Identical settings for OpenNMT-py and Tensor2Tensor

Hello,
can anyone share hyperparameter settings identical to Tensor2Tensor transformer_big_single_gpu hyperparameter set (ideally version 1.2.9)? I tried my best and OpenNMT-py is still 0.5 BLEU worse (and the dev BLEU learning curve has different and quite strange shape, btw.). Is is even possible without implementing new features?
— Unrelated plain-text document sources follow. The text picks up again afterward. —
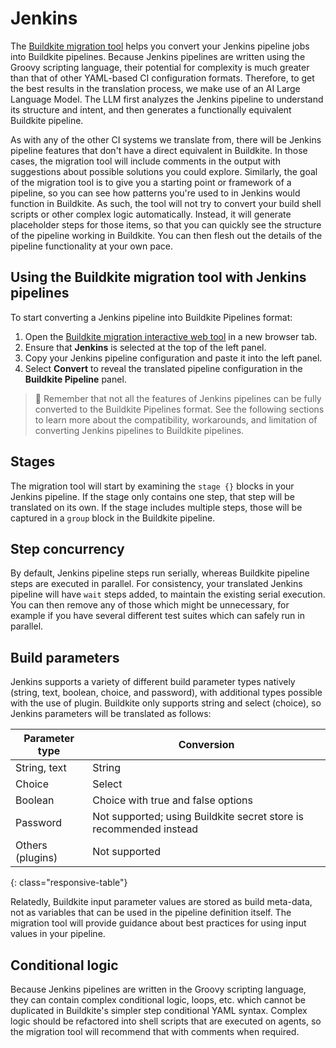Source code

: # Jenkins

The [Buildkite migration tool](/docs/pipelines/migration/tool) helps you convert your Jenkins pipeline jobs into Buildkite pipelines. Because Jenkins pipelines are written using the Groovy scripting language, their potential for complexity is much greater than that of other YAML-based CI configuration formats. Therefore, to get the best results in the translation process, we make use of an AI Large Language Model. The LLM first analyzes the Jenkins pipeline to understand its structure and intent, and then generates a functionally equivalent Buildkite pipeline.

As with any of the other CI systems we translate from, there will be Jenkins pipeline features that don't have a direct equivalent in Buildkite. In those cases, the migration tool will include comments in the output with suggestions about possible solutions you could explore. Similarly, the goal of the migration tool is to give you a starting point or framework of a pipeline, so you can see how patterns you're used to in Jenkins would function in Buildkite. As such, the tool will not try to convert your build shell scripts or other complex logic automatically. Instead, it will generate placeholder steps for those items, so that you can quickly see the structure of the pipeline working in Buildkite. You can then flesh out the details of the pipeline functionality at your own pace.

## Using the Buildkite migration tool with Jenkins pipelines

To start converting a Jenkins pipeline into Buildkite Pipelines format:

1. Open the [Buildkite migration interactive web tool](https://buildkite.com/resources/migrate/) in a new browser tab.
1. Ensure that **Jenkins** is selected at the top of the left panel.
1. Copy your Jenkins pipeline configuration and paste it into the left panel.
1. Select **Convert** to reveal the translated pipeline configuration in the **Buildkite Pipeline** panel.

> 📘
> Remember that not all the features of Jenkins pipelines can be fully converted to the Buildkite Pipelines format. See the following sections to learn more about the compatibility, workarounds, and limitation of converting Jenkins pipelines to Buildkite pipelines.

## Stages

The migration tool will start by examining the `stage {}` blocks in your Jenkins pipeline. If the stage only contains one step, that step will be translated on its own. If the stage includes multiple steps, those will be captured in a `group` block in the Buildkite pipeline.

## Step concurrency

By default, Jenkins pipeline steps run serially, whereas Buildkite pipeline steps are executed in parallel. For consistency, your translated Jenkins pipeline will have `wait` steps added, to maintain the existing serial execution. You can then remove any of those which might be unnecessary, for example if you have several different test suites which can safely run in parallel.

## Build parameters

Jenkins supports a variety of different build parameter types natively (string, text, boolean, choice, and password), with additional types possible with the use of plugin. Buildkite only supports string and select (choice), so Jenkins parameters will be translated as follows:

| Parameter type | Conversion |
| --- | ---------- |
| String, text | String |
| Choice | Select |
| Boolean | Choice with true and false options |
| Password | Not supported; using Buildkite secret store is recommended instead |
| Others (plugins) | Not supported |
{: class="responsive-table"}

Relatedly, Buildkite input parameter values are stored as build meta-data, not as variables that can be used in the pipeline definition itself. The migration tool will provide guidance about best practices for using input values in your pipeline.

## Conditional logic

Because Jenkins pipelines are written in the Groovy scripting language, they can contain complex conditional logic, loops, etc. which cannot be duplicated in Buildkite's simpler step conditional YAML syntax. Complex logic should be refactored into shell scripts that are executed on agents, so the migration tool will recommend that with comments when required.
If not, I’m OK with current state.

Hello,

What options did you use so far?

    python OpenNMT-py/preprocess.py \
            -train_src $DATA_DIR/train.de \
            -train_tgt $DATA_DIR/train.cs \
            -valid_src $DATA_DIR/dev.de \
            -valid_tgt $DATA_DIR/dev.cs \
            -save_data $DATA_DIR/data \
            -src_vocab_size 150000 \
            -tgt_vocab_size 150000 \
            -src_vocab $AVOCAB \
            -max_shard_size 134217728 \
            -src_seq_length 1500 \
            -tgt_seq_length 1500 \
            -share_vocab


    LAYERS=6
    RNNS=512
    WVS=512
    EPOCHS=40
    MGB=32
    BS=1500
    GPU="-gpuid 0"


     python OpenNMT-py/train.py \
    -data $DATA_DIR/data \
    -swap_every 0 \
    -save_model $TRAIN_DIR/model \
    -layers $LAYERS \
    -rnn_size $RNNS \
    -word_vec_size $WVS   \
    -encoder_type transformer \
    -decoder_type transformer \
    -position_encoding \
    -epochs $EPOCHS  \
    -max_generator_batches 32 \
    -dropout 0.1 \
    -batch_size $BS \
    -batch_type tokens -normalization tokens  -accum_count 4 \
    -optim adam -adam_beta2 0.998 \
    -adam_beta1 0.9 \
    -decay_method noam -warmup_steps 60000 -learning_rate 2 \
    -max_grad_norm 0 -param_init 0  -param_init_glorot \
    -label_smoothing 0.1  \
    -exp $PROBLEM \
    -tensorboard \
    -tensorboard_log_dir $TRAIN_DIR $GPU

The data were preprocessed with T2T SubwordTextEncoder with 100k shared vocab, and transformed into indexes, decimal numbers. So the input data are identical in both.